Wage Wars Continue: Thousands in Streets after Bad Deal Offered to Bangladeshi Workers

Strikers shutter hundreds of factories as police fire rubber bullets, tear gas

Thousands of striking factory workers took to the streets of Dhaka in Bangladesh once again on Thursday, following a weak proposal from factory owners to raise workers' wages to $68 per month instead of the $100 demanded in the booming labor movement.

The proposed increase would still leave wages at the lowest rate for garment workers in the world, Khandaker Golam Moazzem, a research director at the Center for Policy Dialogue think-tank, told Reuters.

The wage offer, agreed upon in meetings between factory owners and Prime Minister Sheikh Hasina on Wednesday night, was not nearly enough to quell the growing outrage over the poor and often fatal working conditions workers have suffered in Bangladesh for decades.

A string of deadly factory disasters, including the collapse of the Rana Plaza factory complex in April that killed more than 1,100 people, has resulted in domestic and international outrage over working conditions in the country, leading to ongoing protests over the past several months.

Protests this week alone have forced the closure of more than 100 factories, and 200 stopped production on Thursday as police clashed with the striking workers in the capital Dhaka, using water cannons, tear gas and rubber bullets on the growing crowds.

"We will continue protesting until we realize our demand," a protester said.

Amid the ongoing protests, international brands such as Walmart, The Gap, and Old Navy, who generate enormous profits through the utilization of cheap labor in Bangladesh, have largely failed to respond to international calls for better working conditions and pay in the factories those corporations subcontract.

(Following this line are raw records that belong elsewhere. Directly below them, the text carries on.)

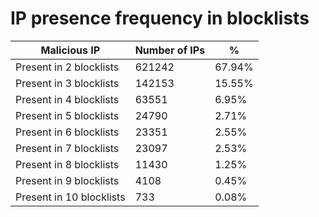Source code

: # IP presence frequency in blocklists
| Malicious IP | Number of IPs | % |
|----|----|----|
| Present in 2 blocklists | 621242 | 67.94% |
| Present in 3 blocklists | 142153 | 15.55% |
| Present in 4 blocklists | 63551 | 6.95% |
| Present in 5 blocklists | 24790 | 2.71% |
| Present in 6 blocklists | 23351 | 2.55% |
| Present in 7 blocklists | 23097 | 2.53% |
| Present in 8 blocklists | 11430 | 1.25% |
| Present in 9 blocklists | 4108 | 0.45% |
| Present in 10 blocklists | 733 | 0.08% |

As Michelle Chen for In These Times recently wrote:

Despite protests led by workers and solidarity campaigns by labor advocates around the globe, however, the multinational brands that drive Bangladesh's thriving garment industry are characteristically reluctant to address demands either for higher wages or fair compensation for aggrieved workers and their families. Victims' families and survivors have yet to see any large-scale compensation, though one brand, the UK-based Primark, has agreed to provide some preliminary payments to victims.